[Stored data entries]
BEGIN

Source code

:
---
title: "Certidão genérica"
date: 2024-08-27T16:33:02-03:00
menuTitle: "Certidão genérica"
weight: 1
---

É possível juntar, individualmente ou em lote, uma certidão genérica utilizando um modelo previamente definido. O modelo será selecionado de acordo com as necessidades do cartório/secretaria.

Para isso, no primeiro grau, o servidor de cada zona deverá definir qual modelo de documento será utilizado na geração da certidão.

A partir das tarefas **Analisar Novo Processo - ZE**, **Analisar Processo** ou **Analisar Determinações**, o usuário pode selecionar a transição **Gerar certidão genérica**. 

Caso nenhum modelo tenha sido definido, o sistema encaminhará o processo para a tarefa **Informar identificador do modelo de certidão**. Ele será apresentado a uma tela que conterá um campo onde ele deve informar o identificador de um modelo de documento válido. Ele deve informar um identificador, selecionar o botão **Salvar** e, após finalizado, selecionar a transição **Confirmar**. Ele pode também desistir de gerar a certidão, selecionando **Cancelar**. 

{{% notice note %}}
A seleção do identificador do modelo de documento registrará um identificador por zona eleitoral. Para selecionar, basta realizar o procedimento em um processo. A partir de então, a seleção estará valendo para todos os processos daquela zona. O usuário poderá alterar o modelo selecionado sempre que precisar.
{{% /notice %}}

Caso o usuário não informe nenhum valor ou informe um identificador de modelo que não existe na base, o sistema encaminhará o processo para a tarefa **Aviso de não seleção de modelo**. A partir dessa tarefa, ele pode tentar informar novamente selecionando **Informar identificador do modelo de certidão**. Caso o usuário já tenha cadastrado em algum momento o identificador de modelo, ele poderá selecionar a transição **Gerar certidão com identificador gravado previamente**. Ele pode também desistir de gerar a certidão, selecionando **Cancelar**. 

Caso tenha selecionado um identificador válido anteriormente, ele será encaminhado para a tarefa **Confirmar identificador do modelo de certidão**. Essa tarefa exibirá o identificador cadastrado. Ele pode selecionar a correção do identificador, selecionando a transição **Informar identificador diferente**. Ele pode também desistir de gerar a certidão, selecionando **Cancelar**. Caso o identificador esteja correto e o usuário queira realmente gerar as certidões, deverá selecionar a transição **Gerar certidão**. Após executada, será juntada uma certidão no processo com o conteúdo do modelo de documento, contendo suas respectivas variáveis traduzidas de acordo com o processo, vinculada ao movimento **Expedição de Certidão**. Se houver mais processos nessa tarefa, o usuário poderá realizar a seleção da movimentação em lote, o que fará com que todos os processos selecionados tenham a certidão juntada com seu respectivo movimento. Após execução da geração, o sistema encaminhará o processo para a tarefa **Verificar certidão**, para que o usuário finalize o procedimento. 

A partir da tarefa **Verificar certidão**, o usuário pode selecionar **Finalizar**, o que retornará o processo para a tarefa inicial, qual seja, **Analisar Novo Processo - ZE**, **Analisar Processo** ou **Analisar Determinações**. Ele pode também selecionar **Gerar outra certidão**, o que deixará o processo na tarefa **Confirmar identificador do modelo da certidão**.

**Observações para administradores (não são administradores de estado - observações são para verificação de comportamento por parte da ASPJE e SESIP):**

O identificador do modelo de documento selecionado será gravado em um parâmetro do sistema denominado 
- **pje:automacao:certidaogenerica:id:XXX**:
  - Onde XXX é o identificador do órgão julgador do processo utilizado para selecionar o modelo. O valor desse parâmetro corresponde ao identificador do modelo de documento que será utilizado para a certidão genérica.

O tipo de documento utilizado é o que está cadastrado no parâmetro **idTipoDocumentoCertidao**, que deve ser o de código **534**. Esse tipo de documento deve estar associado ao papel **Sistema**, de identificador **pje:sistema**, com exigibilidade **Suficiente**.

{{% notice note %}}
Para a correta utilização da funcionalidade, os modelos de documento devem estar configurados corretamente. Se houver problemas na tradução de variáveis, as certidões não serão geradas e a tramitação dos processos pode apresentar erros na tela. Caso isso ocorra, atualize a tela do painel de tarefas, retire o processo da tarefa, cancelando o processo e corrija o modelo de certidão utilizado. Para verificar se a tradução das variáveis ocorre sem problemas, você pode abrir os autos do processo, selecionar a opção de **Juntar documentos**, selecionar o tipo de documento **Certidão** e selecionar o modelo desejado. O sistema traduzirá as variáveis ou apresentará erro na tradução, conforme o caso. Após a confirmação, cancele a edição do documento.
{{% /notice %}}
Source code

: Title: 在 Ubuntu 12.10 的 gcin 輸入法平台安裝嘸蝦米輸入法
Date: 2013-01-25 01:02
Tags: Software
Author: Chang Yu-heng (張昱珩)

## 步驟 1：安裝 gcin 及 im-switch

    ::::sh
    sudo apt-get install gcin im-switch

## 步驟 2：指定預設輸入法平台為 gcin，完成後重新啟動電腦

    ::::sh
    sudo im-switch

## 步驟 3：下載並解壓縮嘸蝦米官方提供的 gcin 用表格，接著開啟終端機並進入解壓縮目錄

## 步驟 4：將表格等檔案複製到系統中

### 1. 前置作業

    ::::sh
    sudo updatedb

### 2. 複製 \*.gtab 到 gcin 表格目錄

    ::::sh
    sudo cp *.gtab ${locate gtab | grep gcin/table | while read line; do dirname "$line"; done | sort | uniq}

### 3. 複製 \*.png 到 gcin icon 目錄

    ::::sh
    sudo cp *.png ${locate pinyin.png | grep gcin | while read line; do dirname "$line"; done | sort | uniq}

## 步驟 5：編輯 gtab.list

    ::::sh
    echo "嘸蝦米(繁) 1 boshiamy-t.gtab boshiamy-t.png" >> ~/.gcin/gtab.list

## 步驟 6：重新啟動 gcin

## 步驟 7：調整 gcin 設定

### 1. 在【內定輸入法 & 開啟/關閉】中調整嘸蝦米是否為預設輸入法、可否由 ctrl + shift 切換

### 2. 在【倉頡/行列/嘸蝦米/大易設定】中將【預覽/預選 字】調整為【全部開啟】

END

Only the lines above starting at the line that holds "A partir da tarefa" and ending at the line that holds "- Onde XXX é" are to be repeated, exactly and in full.

■ Written response
A partir da tarefa **Verificar certidão**, o usuário pode selecionar **Finalizar**, o que retornará o processo para a tarefa inicial, qual seja, **Analisar Novo Processo - ZE**, **Analisar Processo** ou **Analisar Determinações**. Ele pode também selecionar **Gerar outra certidão**, o que deixará o processo na tarefa **Confirmar identificador do modelo da certidão**.

**Observações para administradores (não são administradores de estado - observações são para verificação de comportamento por parte da ASPJE e SESIP):**

O identificador do modelo de documento selecionado será gravado em um parâmetro do sistema denominado 
- **pje:automacao:certidaogenerica:id:XXX**:
  - Onde XXX é o identificador do órgão julgador do processo utilizado para selecionar o modelo. O valor desse parâmetro corresponde ao identificador do modelo de documento que será utilizado para a certidão genérica.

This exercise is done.